** What you have to do **
All lines from the opening of the material up to and including the line with "1: bot nhận lệnh từ người quản trị <br>" should be transcribed exactly, pictures excepted.

** Supplied data **

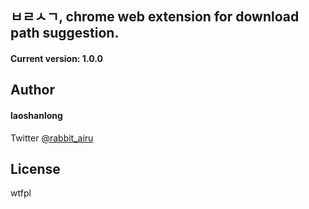 ## ㅂㄹㅅㄱ, chrome web extension for download path suggestion.

#### Current version: 1.0.0

## Author

#### laoshanlong

Twitter [@rabbit_airu](https://twitter.com/rabbit_airu)

## License

wtfpl

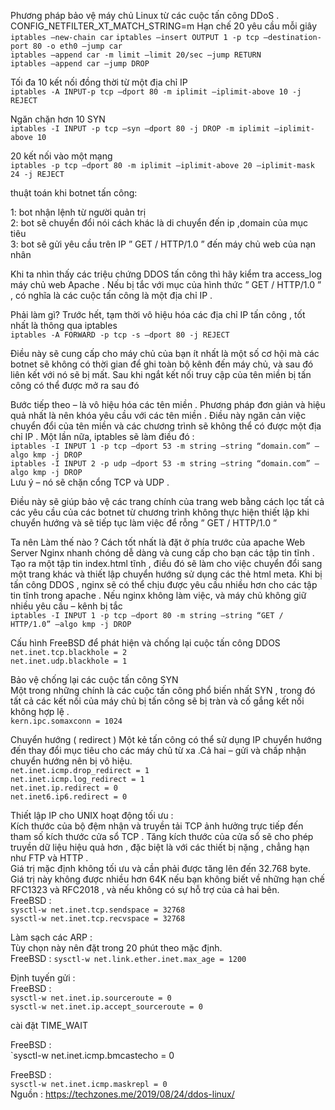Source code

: Phương pháp bảo vệ máy chủ Linux từ các cuộc tấn công DDoS .
CONFIG_NETFILTER_XT_MATCH_STRING=m
Hạn chế 20 yêu cầu mỗi giây <br>
`iptables –new-chain car`
`iptables –insert OUTPUT 1 -p tcp –destination-port 80 -o eth0 –jump car` <br>
`iptables –append car -m limit –limit 20/sec –jump RETURN` <br>
`iptables –append car –jump DROP` <br>

Tối đa 10 kết nối đồng thời từ một địa chỉ IP <br>
`iptables -A INPUT-p tcp –dport 80 -m iplimit –iplimit-above 10 -j REJECT`<br>

Ngăn chặn hơn 10 SYN<br>
`iptables -I INPUT -p tcp –syn –dport 80 -j DROP -m iplimit –iplimit-above 10`<br>

20 kết nối vào một mạng<br>
`iptables -p tcp –dport 80 -m iplimit –iplimit-above 20 –iplimit-mask 24 -j REJECT`<br>

thuật toán khi botnet tấn công: <br>

1: bot nhận lệnh từ người quản trị <br>
2: bot sẽ chuyển đổi nói cách khác là di chuyển đến ip ,domain của mục tiêu <br>
3: bot sẽ gửi yêu cầu trên IP ” GET / HTTP/1.0 ” đến máy chủ web của nạn nhân <br>

Khi ta nhìn thấy các triệu chứng DDOS tấn công thì hãy kiểm tra access_log máy chủ web Apache . Nếu bị tắc với mục của hình thức ” GET / HTTP/1.0 ” , có nghĩa là các cuộc tấn công là một địa chỉ IP . <br>

Phải làm gì? Trước hết, tạm thời vô hiệu hóa các địa chỉ IP tấn công , tốt nhất là thông qua iptables<br>
`iptables -A FORWARD -p tcp -s –dport 80 -j REJECT`<br>

Điều này sẽ cung cấp cho máy chủ của bạn ít nhất là một số cơ hội mà các botnet sẽ không có thời gian để ghi toàn bộ kênh đến máy chủ, và sau đó liên kết với nó sẽ bị mất. Sau khi ngắt kết nối truy cập của tên miền bị tấn công có thể được mở ra sau đó

Bước tiếp theo – là vô hiệu hóa các tên miền . Phương pháp đơn giản và hiệu quả nhất là nên khóa yêu cầu với các tên miền . Điều này ngăn cản việc chuyển đổi của tên miền và các chương trình sẽ không thể có được một địa chỉ IP . Một lần nữa, iptables sẽ làm điều đó :<br>
`iptables -I INPUT 1 -p tcp –dport 53 -m string –string “domain.com” –algo kmp -j DROP`<br>
`iptables -I INPUT 2 -p udp –dport 53 -m string –string “domain.com” –algo kmp -j DROP`<br>
Lưu ý – nó sẽ chặn cổng TCP và UDP .

Điều này sẽ giúp bảo vệ các trang chính của trang web bằng cách lọc tất cả các yêu cầu của các botnet từ chương trình không thực hiện thiết lập khi chuyển hướng và sẽ tiếp tục làm việc để rỗng ” GET / HTTP/1.0 ”

Ta nên Làm thế nào ? Cách tốt nhất là đặt ở phía trước của apache Web Server Nginx nhanh chóng dễ dàng và cung cấp cho bạn các tập tin tĩnh . Tạo ra một tập tin index.html tĩnh , điều đó sẽ làm cho việc chuyển đổi sang một trang khác và thiết lập chuyển hướng sử dụng các thẻ html meta.
Khi bị tấn công DDOS , nginx sẽ có thể chịu được yêu cầu nhiều hơn cho các tập tin tĩnh trong apache .
Nếu nginx không làm việc, và máy chủ không giữ nhiều yêu cầu – kênh bị tắc<br>
`iptables -I INPUT 1 -p tcp –dport 80 -m string –string “GET / HTTP/1.0” –algo kmp -j DROP`<br>

Cấu hình FreeBSD để phát hiện và chống lại cuộc tấn công DDOS<br>
`net.inet.tcp.blackhole = 2`<br>
`net.inet.udp.blackhole = 1`<br>

Bảo vệ chống lại các cuộc tấn công SYN<br>
Một trong những chính là các cuộc tấn công phổ biến nhất SYN , trong đó tất cả các kết nối của máy chủ bị tấn công sẽ bị tràn và cố gắng kết nối không hợp lệ .<br>
`kern.ipc.somaxconn = 1024`<br>

Chuyển hướng ( redirect )
Một kẻ tấn công có thể sử dụng IP chuyển hướng đến thay đổi mục tiêu cho các máy chủ từ xa .Cả hai – gửi và chấp nhận chuyển hướng nên bị vô hiệu.<br>
`net.inet.icmp.drop_redirect = 1`<br>
`net.inet.icmp.log_redirect = 1`<br>
`net.inet.ip.redirect = 0`<br>
`net.inet6.ip6.redirect = 0`<br>

Thiết lập IP cho UNIX hoạt động tối ưu :<br>
Kích thước của bộ đệm nhận và truyền tải TCP ảnh hưởng trực tiếp đến tham số kích thước cửa sổ TCP . Tăng kích thước của cửa sổ sẽ cho phép truyền dữ liệu hiệu quả hơn , đặc biệt là với các thiết bị nặng , chẳng hạn như FTP và HTTP .<br>
Giá trị mặc định không tối ưu và cần phải được tăng lên đến 32.768 byte. Giá trị này không được nhiều hơn 64K nếu bạn không biết về những hạn chế RFC1323 và RFC2018 , và nếu không có sự hỗ trợ của cả hai bên.<br>
FreeBSD :<br>
`sysctl-w net.inet.tcp.sendspace = 32768`<br>
`sysctl-w net.inet.tcp.recvspace = 32768`<br>

Làm sạch các ARP :<br>
Tùy chọn này nên đặt trong 20 phút theo mặc định.<br>
FreeBSD :
`sysctl-w net.link.ether.inet.max_age = 1200`<br>

Định tuyến gửi :<br>
FreeBSD :<br>
`sysctl-w net.inet.ip.sourceroute = 0`<br>
`sysctl-w net.inet.ip.accept_sourceroute = 0`<br>

cài đặt TIME_WAIT

FreeBSD :<br>
`sysctl-w net.inet.icmp.bmcastecho = 0<br>

FreeBSD :<br>
`sysctl-w net.inet.icmp.maskrepl = 0`<br>
Nguồn : https://techzones.me/2019/08/24/ddos-linux/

** Answer for this exercise **
 ## ㅂㄹㅅㄱ, chrome web extension for download path suggestion.

#### Current version: 1.0.0

## Author

#### laoshanlong

Twitter [@rabbit_airu](https://twitter.com/rabbit_airu)

## License

wtfpl

Source code

: Phương pháp bảo vệ máy chủ Linux từ các cuộc tấn công DDoS .
CONFIG_NETFILTER_XT_MATCH_STRING=m
Hạn chế 20 yêu cầu mỗi giây <br>
`iptables –new-chain car`
`iptables –insert OUTPUT 1 -p tcp –destination-port 80 -o eth0 –jump car` <br>
`iptables –append car -m limit –limit 20/sec –jump RETURN` <br>
`iptables –append car –jump DROP` <br>

Tối đa 10 kết nối đồng thời từ một địa chỉ IP <br>
`iptables -A INPUT-p tcp –dport 80 -m iplimit –iplimit-above 10 -j REJECT`<br>

Ngăn chặn hơn 10 SYN<br>
`iptables -I INPUT -p tcp –syn –dport 80 -j DROP -m iplimit –iplimit-above 10`<br>

20 kết nối vào một mạng<br>
`iptables -p tcp –dport 80 -m iplimit –iplimit-above 20 –iplimit-mask 24 -j REJECT`<br>

thuật toán khi botnet tấn công: <br>

1: bot nhận lệnh từ người quản trị <br>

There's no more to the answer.